9 - Tal foi, claramente, a intenção do legislador ao codificar todas as normas adjectivas relativas a arrendamento urbano no Capítulo II do Título IV do Código do Processo Civil, dedicado aos Processos Especiais, assim eliminando aqueles preceitos da legislação avulsa e fazendo-os beneficiar da visão uniformizadora e sistemática que a codificação implica.
10 - Em 15 de Outubro de 1990, foi publicado o Decreto-Lei n° 321-B/90, que veio estabelecer o Regime do Arrendamento Urbano, retirando-o do Código Civil, bem como pôr fim à acção especial de despejo (a qual passou a tramitar segundo o processo declarativo comum), na medida em que revogou os artigos 964° a 997° do Código de Processo Civil, correspondentes ao supracitado Capítulo II do Título IV.
11 - O Decreto-Lei n° 321-B/90 não revogou a Lei n° 2088, remetendo, inclusivamente, para este diploma, no seu artigo 73.°, porque não regulou substantivamente o regime da denúncia para realização de obras de ampliação ou conservação de locados.
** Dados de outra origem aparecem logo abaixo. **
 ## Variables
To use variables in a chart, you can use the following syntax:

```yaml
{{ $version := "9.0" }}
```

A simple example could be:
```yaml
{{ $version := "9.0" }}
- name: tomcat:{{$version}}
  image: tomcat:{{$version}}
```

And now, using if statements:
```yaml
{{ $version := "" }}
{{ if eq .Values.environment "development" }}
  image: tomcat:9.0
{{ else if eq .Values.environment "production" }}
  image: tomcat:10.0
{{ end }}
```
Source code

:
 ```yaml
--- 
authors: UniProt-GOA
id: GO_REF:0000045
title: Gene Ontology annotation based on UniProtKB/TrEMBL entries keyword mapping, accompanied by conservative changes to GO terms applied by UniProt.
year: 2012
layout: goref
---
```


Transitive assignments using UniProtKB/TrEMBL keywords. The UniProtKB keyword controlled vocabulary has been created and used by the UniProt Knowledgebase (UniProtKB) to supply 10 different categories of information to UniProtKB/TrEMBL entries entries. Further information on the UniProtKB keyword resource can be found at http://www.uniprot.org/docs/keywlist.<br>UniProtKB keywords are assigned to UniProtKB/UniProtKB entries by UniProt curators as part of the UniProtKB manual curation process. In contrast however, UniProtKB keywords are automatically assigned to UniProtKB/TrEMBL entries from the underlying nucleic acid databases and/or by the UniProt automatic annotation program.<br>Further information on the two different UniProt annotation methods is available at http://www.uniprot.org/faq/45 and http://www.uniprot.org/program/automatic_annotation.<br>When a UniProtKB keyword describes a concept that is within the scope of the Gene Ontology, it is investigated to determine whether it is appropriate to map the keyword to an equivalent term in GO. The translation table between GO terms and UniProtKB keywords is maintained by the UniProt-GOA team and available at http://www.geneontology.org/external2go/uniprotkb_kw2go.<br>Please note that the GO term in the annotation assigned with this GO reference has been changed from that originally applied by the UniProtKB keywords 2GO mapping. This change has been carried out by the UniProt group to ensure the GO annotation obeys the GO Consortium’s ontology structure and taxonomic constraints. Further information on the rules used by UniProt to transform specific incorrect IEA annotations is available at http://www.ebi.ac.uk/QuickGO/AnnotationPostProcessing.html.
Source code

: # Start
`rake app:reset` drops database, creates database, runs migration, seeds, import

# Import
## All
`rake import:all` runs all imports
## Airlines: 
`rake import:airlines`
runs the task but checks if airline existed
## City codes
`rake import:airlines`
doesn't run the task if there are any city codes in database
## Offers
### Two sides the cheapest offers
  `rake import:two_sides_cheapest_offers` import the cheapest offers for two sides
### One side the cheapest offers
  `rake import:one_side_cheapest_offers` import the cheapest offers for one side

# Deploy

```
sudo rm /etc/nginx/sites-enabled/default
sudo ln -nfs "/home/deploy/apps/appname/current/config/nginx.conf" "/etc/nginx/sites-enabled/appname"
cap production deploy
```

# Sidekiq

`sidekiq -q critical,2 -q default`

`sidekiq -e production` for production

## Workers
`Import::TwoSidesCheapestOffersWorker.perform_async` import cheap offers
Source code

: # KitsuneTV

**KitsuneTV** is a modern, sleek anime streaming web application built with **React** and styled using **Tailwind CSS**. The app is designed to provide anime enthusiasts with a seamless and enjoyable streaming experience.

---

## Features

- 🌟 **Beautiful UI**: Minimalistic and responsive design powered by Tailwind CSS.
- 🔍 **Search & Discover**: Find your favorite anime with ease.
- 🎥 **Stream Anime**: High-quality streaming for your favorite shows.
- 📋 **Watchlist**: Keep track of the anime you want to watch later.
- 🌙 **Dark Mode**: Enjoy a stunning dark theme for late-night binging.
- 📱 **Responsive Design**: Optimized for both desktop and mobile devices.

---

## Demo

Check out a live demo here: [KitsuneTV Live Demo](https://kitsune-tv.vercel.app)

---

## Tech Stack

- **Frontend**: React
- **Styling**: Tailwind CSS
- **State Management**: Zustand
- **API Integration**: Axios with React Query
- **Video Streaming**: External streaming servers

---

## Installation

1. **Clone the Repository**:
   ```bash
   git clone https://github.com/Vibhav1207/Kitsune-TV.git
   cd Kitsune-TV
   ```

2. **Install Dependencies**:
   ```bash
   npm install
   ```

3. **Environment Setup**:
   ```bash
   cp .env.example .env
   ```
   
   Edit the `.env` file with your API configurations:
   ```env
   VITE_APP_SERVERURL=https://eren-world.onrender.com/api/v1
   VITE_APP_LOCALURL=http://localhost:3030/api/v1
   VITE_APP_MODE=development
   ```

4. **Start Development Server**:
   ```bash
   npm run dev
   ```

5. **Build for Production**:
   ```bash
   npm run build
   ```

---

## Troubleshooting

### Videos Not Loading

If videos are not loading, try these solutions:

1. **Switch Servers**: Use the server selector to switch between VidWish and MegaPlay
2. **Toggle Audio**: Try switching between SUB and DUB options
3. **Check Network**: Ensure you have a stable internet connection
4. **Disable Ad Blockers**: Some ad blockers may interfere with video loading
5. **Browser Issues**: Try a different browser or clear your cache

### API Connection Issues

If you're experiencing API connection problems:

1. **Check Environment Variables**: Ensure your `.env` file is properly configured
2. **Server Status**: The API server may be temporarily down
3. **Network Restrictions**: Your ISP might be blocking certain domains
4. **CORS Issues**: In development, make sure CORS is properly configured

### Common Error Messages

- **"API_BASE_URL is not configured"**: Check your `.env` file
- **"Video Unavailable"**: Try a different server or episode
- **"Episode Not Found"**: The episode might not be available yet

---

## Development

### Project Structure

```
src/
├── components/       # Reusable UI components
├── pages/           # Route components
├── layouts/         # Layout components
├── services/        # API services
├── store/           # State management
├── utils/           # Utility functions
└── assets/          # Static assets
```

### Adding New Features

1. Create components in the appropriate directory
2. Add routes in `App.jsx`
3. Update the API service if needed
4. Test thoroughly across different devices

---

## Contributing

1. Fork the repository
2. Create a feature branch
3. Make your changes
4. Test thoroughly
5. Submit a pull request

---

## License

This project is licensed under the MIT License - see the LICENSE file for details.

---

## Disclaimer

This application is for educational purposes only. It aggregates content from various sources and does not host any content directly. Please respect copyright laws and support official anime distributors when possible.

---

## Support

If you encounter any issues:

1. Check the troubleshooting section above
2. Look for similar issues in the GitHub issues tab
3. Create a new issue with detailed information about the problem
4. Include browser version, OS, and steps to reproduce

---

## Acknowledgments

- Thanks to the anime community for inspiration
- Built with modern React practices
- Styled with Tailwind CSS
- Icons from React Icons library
12 - No entanto, e já relativamente às normas adjectivas constantes daquela Lei, o Decreto-Lei n° 321-B/90 sobre elas não se pronunciou, não porque, como afirma a Mma. Juiz a quo no despacho ora recorrido, "A referida Lei 2008 (sic) apenas foi revogada expressamente pelo Dec-Lei 157/2006, que entrou em vigor no dia 7.09.2006, conforme os arts. 49° e 50° deste Dec-Lei", mas sim porque apenas as regras substantivas daquela Lei - as únicas que estavam em vigor - foram revogadas em 2006.
13 - Conforme preceitua o artigo 7° n° 4 do Código Civil, "A revogação da lei revogatória não importa o renascimento da lei que esta revogara", pelo que a revogação pelo Decreto-Lei n° 321-B/90 dos artigos 964° a 991° do CPC não importou, de forma alguma, o renascimento dos artigos 8° e 9° da Lei n°2088, os quais haviam sido revogados, por sua vez, pela codificação no artigo 981°.
14 - Toda esta sucessão legislativa é sumamente condensada na obra "Arrendamento Urbano 7.ª Edição, Almedina, Dezembro de 2003, do Senhor Juiz Conselheiro Aragão Seia, que, em anotação ao artigo 73° do Decreto-Lei n° 321-B/90 (página 528), diz: "A legislação especial em vigor é a Lei n° 2.088, de 3 de Junho de 1957, com as alterações introduzidas pelos artigos 42º e 43º da Lei n°46/85, de 20 de Setembro.
Os artigos 8° e 9° tinham sido transcritos, com ligeiras alterações, para o artigo 981º do CPC, agora revogado pela al. b) do n° 1 do art. 3° do Dec.-Lei n° 321-B/90, de 15 de Outubro pelo que não estão em vigor" (negritos nossos).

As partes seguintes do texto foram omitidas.